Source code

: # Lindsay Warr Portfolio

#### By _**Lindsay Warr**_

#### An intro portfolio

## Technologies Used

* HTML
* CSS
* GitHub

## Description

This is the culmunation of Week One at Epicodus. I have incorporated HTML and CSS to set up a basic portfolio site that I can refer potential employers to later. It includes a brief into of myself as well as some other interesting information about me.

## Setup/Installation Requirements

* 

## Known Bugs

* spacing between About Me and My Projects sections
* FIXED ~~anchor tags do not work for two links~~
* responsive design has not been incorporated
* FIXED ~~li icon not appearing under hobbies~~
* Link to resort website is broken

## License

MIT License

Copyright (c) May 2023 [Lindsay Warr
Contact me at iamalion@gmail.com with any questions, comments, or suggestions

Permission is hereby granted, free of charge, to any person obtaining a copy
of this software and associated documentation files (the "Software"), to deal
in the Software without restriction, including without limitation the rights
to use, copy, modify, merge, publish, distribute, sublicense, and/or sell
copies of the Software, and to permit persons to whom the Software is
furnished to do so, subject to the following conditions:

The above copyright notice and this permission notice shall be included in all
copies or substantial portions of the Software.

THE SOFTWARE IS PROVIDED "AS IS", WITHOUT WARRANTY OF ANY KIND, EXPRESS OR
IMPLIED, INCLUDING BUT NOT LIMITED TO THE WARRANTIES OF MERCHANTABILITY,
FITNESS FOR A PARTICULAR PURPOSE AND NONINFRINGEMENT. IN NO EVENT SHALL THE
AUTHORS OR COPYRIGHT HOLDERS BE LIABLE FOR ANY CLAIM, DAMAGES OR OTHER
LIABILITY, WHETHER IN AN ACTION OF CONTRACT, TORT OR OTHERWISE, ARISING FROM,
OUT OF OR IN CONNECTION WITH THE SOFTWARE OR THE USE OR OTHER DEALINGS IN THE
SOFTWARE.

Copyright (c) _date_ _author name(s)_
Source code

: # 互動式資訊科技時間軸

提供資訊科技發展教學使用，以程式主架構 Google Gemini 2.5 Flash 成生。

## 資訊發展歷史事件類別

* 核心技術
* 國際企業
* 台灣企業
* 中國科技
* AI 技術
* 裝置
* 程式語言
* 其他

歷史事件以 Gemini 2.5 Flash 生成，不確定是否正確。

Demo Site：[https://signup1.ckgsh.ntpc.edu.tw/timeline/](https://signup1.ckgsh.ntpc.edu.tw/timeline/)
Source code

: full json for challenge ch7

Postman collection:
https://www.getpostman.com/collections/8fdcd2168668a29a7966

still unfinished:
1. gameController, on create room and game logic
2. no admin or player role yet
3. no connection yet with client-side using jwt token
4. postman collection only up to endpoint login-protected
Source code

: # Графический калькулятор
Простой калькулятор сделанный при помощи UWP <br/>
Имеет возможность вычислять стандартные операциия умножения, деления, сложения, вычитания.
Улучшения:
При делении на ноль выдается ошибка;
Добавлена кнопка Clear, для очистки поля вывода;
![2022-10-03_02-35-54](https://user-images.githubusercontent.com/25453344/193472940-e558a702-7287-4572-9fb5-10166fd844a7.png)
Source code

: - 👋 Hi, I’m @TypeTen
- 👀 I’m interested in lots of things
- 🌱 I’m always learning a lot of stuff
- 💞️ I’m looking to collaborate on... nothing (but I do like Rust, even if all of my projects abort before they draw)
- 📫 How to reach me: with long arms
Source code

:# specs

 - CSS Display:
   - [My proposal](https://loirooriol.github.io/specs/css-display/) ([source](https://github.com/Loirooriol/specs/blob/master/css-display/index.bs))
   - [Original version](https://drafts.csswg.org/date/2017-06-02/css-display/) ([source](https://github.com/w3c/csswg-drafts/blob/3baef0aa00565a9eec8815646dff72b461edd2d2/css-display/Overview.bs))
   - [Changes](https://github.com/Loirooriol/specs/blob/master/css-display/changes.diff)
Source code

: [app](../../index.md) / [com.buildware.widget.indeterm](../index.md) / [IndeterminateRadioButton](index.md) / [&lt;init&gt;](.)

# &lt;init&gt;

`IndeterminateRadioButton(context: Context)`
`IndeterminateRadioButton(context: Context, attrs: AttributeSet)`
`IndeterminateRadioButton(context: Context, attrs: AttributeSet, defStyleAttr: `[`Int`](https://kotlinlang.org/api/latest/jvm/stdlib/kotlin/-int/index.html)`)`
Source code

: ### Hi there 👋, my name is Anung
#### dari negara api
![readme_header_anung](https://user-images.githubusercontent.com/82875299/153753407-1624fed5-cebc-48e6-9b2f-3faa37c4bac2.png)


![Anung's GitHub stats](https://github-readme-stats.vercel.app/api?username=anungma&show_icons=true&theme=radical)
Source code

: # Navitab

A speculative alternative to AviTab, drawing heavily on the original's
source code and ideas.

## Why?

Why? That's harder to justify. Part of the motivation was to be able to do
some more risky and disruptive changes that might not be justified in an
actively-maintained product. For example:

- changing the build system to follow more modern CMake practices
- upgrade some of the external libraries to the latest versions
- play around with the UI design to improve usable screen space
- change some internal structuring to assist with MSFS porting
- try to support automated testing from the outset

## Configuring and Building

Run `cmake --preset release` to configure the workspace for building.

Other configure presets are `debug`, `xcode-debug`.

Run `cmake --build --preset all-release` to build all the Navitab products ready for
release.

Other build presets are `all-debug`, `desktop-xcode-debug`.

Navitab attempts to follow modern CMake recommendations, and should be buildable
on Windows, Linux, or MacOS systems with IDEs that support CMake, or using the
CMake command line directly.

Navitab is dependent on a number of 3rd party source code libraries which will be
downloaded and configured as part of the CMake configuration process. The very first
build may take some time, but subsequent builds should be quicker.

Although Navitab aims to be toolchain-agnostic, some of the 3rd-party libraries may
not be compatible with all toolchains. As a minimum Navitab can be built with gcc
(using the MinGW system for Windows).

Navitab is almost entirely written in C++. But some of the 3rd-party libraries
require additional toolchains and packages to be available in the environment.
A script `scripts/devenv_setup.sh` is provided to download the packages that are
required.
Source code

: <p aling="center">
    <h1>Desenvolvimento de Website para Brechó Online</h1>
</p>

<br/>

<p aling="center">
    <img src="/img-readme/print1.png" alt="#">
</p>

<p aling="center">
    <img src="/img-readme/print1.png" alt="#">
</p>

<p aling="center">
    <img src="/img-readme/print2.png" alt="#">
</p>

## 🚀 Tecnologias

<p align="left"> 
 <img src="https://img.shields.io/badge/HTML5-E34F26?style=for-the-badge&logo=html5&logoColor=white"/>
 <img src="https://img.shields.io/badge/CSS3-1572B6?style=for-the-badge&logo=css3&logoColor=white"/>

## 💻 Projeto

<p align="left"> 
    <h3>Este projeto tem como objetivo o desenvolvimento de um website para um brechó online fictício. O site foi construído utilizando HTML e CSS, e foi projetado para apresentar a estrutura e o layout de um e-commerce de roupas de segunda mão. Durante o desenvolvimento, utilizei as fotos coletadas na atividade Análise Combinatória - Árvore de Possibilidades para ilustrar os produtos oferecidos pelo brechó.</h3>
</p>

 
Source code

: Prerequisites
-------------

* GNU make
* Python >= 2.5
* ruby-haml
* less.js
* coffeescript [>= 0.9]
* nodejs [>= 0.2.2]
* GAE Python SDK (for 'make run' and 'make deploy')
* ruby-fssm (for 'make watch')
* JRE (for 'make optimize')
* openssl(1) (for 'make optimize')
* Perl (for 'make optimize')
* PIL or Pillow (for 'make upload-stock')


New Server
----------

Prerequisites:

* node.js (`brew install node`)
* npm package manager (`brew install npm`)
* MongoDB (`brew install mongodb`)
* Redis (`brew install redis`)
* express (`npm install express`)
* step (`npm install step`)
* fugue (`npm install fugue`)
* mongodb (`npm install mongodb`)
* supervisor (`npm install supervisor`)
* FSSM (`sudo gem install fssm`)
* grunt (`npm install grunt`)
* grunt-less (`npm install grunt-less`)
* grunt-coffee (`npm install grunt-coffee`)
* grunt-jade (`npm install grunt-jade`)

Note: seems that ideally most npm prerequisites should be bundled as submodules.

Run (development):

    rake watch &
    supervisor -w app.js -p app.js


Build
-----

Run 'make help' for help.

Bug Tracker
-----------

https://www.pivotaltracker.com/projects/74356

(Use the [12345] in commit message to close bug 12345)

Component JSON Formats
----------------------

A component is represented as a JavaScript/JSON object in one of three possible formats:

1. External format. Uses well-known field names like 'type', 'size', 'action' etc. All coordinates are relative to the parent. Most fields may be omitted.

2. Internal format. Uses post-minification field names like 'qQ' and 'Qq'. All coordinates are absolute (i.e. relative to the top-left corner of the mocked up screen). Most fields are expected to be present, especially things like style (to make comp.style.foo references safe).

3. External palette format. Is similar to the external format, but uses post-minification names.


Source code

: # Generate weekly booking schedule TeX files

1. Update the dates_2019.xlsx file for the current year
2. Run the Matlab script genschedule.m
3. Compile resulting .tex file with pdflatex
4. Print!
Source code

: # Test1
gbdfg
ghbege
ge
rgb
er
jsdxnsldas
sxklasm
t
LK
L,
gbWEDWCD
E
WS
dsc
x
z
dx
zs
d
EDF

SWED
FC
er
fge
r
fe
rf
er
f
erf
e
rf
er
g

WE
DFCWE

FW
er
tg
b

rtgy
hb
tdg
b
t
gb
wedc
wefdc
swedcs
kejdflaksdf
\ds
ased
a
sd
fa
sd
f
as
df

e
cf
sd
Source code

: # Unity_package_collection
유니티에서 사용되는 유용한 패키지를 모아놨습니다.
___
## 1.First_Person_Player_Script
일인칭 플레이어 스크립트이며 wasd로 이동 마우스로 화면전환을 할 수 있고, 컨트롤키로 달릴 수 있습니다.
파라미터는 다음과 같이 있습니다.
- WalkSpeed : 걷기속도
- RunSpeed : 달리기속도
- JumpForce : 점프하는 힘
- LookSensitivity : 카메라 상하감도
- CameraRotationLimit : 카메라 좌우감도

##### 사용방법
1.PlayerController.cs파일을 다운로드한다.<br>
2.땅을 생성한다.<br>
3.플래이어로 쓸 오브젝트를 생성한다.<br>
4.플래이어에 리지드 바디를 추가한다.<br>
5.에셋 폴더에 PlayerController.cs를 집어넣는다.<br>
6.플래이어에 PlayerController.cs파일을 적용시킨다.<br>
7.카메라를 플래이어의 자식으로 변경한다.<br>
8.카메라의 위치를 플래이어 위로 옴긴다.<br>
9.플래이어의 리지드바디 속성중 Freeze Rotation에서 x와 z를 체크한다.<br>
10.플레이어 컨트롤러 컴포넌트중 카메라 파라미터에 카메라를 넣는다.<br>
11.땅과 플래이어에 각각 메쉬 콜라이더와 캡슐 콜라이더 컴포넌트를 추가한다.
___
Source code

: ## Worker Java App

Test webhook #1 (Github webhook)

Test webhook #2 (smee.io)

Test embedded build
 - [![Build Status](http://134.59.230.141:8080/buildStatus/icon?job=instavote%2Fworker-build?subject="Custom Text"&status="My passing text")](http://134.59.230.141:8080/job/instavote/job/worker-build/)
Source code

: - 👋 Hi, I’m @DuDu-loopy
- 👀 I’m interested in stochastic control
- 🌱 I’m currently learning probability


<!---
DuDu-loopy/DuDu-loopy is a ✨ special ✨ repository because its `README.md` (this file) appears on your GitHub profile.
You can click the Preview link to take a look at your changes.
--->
※
- **PROMPT**: In the lines above, find the word "webhook" and copy each line that contains it.

- **SOLUTION TO THE PROBLEM**:
Test webhook #1 (Github webhook)
Test webhook #2 (smee.io)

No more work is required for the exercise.